La squadra mobile era riuscita a fermare i tre in poco più di 24 ore, nonostante l'omertà di tante persone che alla Vucciria quella notte erano presenti. Il fascicolo è stato assegnato alla Dda, soprattutto perché Burgio è figlio di Filippo, condannato per mafia per aver smistato anni fa i pizzini del boss Gianni Nicchi. I Romano sono a loro volta fratelli e nipote di Davide Romano, il boss del Borgo trovato incaprettato nel bagagliaio di un'auto in via Titone, traversa di corso Calatafimi, nel 2011. E sono anche figli e nipote di Giovan Battista Romano, boss anche lui, ucciso e sciolto nell'acido nel 1995. Gli inquirenti tuttavia per il momento escludono connessioni con Cosa nostra. C'è ancora da lavorare sul movente, che per ora viene legato a futili motivi e non allo spaccio di droga, ma sono in corso ulteriori accertamenti. La vittima, peraltro, era imputata proprio in un processo per droga, con l'accusa di aver trasportato hashish da Vicenza a Palermo nel 2017.

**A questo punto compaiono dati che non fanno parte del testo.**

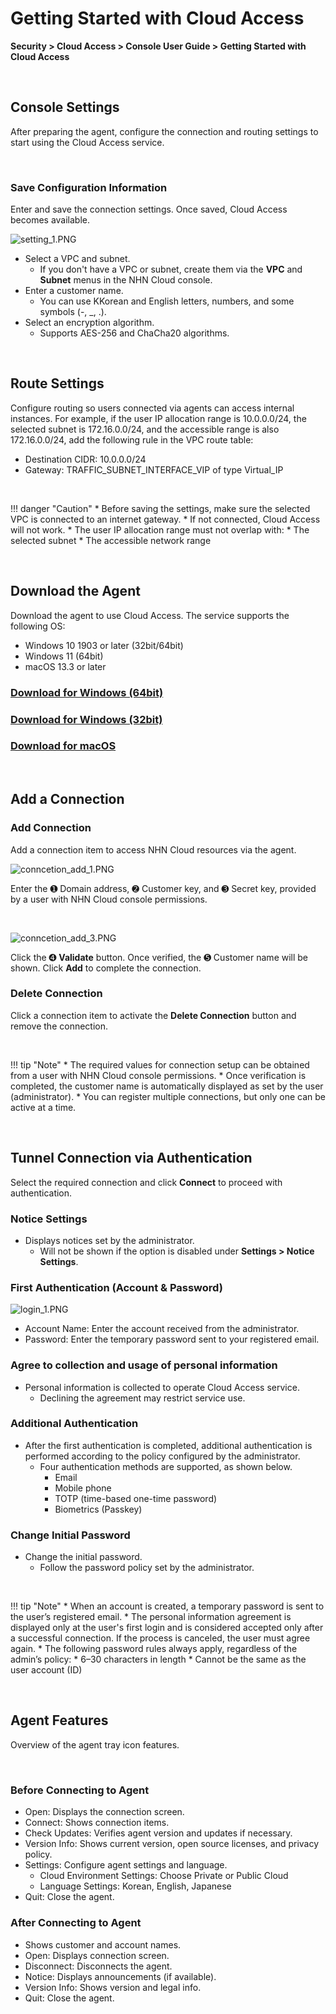 # Getting Started with Cloud Access

**Security > Cloud Access > Console User Guide > Getting Started with Cloud Access**

<br>

## Console Settings

After preparing the agent, configure the connection and routing settings to start using the Cloud Access service.

<br>

### Save Configuration Information

Enter and save the connection settings. Once saved, Cloud Access becomes available.

![setting_1.PNG](https://kr1-api-object-storage.nhncloudservice.com/v1/AUTH_2acdfabf4efe4efc8a04c00b348110c9/cdn_origin/prod_cloud_access/2025.06.24/2025.07/setting_1.png)

* Select a VPC and subnet.
    * If you don't have a VPC or subnet, create them via the **VPC** and **Subnet** menus in the NHN Cloud console.
* Enter a customer name.
    * You can use KKorean and English letters, numbers, and some symbols (-, _, .).
* Select an encryption algorithm.
    * Supports AES-256 and ChaCha20 algorithms.

<br>

## Route Settings

Configure routing so users connected via agents can access internal instances.
For example, if the user IP allocation range is 10.0.0.0/24, the selected subnet is 172.16.0.0/24, and the accessible range is also 172.16.0.0/24, add the following rule in the VPC route table:

* Destination CIDR: 10.0.0.0/24
* Gateway: TRAFFIC_SUBNET_INTERFACE_VIP of type Virtual_IP

<br>

!!! danger "Caution"
    * Before saving the settings, make sure the selected VPC is connected to an internet gateway.
        * If not connected, Cloud Access will not work.
    * The user IP allocation range must not overlap with:
        * The selected subnet
        * The accessible network range

<br>

## Download the Agent

Download the agent to use Cloud Access. The service supports the following OS:

* Windows 10 1903 or later (32bit/64bit)
* Windows 11 (64bit)
* macOS 13.3 or later

### [Download for Windows (64bit)](https://kr1-api-object-storage.nhncloudservice.com/v1/AUTH_04c78c238ba54583bb1036b393ec6ae5/windows/installer/CloudAccess_Setup_x64.exe)

### [Download for Windows (32bit)](https://kr1-api-object-storage.nhncloudservice.com/v1/AUTH_04c78c238ba54583bb1036b393ec6ae5/windows/installer/CloudAccess_Setup_x86.exe)

### [Download for macOS](https://kr1-api-object-storage.nhncloudservice.com/v1/AUTH_04c78c238ba54583bb1036b393ec6ae5/macos/CloudAccess%20Installer%20v0.9.0-5326.dmg)

<br>

## Add a Connection

### Add Connection

Add a connection item to access NHN Cloud resources via the agent.

![conncetion_add_1.PNG](https://kr1-api-object-storage.nhncloudservice.com/v1/AUTH_2acdfabf4efe4efc8a04c00b348110c9/cdn_origin/prod_cloud_access/2025.06.24/2025.07/add_1.png)

Enter the ➊ Domain address, ➋ Customer key, and ➌ Secret key, provided by a user with NHN Cloud console permissions.

<br>

![conncetion_add_3.PNG](https://kr1-api-object-storage.nhncloudservice.com/v1/AUTH_2acdfabf4efe4efc8a04c00b348110c9/cdn_origin/prod_cloud_access/2025.06.24/2025.07/add_2.png)

Click the ➍ **Validate** button. Once verified, the ➎ Customer name will be shown. Click **Add** to complete the connection.

### Delete Connection

Click a connection item to activate the **Delete Connection** button and remove the connection.

<br>

!!! tip "Note"
    * The required values for connection setup can be obtained from a user with NHN Cloud console permissions.
        * Once verification is completed, the customer name is automatically displayed as set by the user (administrator).
    * You can register multiple connections, but only one can be active at a time.

<br>

## Tunnel Connection via Authentication

Select the required connection and click **Connect** to proceed with authentication.

### Notice Settings

* Displays notices set by the administrator.  
    * Will not be shown if the option is disabled under **Settings > Notice Settings**.

### First Authentication (Account & Password)

![login_1.PNG](https://kr1-api-object-storage.nhncloudservice.com/v1/AUTH_2acdfabf4efe4efc8a04c00b348110c9/cdn_origin/prod_cloud_access/2025.06.24/2025.07/6.png)

* Account Name: Enter the account received from the administrator.
* Password: Enter the temporary password sent to your registered email.

### Agree to collection and usage of personal information
* Personal information is collected to operate Cloud Access service.
    * Declining the agreement may restrict service use.

### Additional Authentication

* After the first authentication is completed, additional authentication is performed according to the policy configured by the administrator.
    * Four authentication methods are supported, as shown below.
        * Email
        * Mobile phone 
        * TOTP (time-based one-time password) 
        * Biometrics (Passkey)

### Change Initial Password

* Change the initial password.
    * Follow the password policy set by the administrator.

<br>

!!! tip "Note"
    * When an account is created, a temporary password is sent to the user’s registered email.
    * The personal information agreement is displayed only at the user's first login and is considered accepted only after a successful connection. If the process is canceled, the user must agree again.
    * The following password rules always apply, regardless of the admin’s policy:
        * 6–30 characters in length
        * Cannot be the same as the user account (ID)

<br>

## Agent Features

Overview of the agent tray icon features.

<br>

### Before Connecting to Agent
 * Open: Displays the connection screen.
 * Connect: Shows connection items.
 * Check Updates: Verifies agent version and updates if necessary.
* Version Info: Shows current version, open source licenses, and privacy policy.
 * Settings: Configure agent settings and language.
      * Cloud Environment Settings: Choose Private or Public Cloud
      * Language Settings: Korean, English, Japanese
 * Quit: Close the agent.

### After Connecting to Agent
* Shows customer and account names.
* Open: Displays connection screen.
* Disconnect: Disconnects the agent.
* Notice: Displays announcements (if available).
* Version Info: Shows version and legal info.
* Quit: Close the agent.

Domenico Romano ha però negato questioni legate alla droga o alla mafia, alla quale si è detto estraneo. Con le sue dichiarazioni ha cercato di far venir meno proprio l'aggravante dei futili motivi, ricostruendo invece una situazione in cui gli indagati si sarebbero difesi da un'aggressione e, visto che la cosa non sarebbe stata prevedibile, in questo modo cadrebbe anche la premeditazione, contestata dai pm. Ma che ci faceva allora Matteo Romano con una pistola? Perché avrebbe dovuto portarsela dietro se l'intento era di andare alla Vucciria per bere una birra? L'arma peraltro non è stata ritrovata e le indagini proseguono.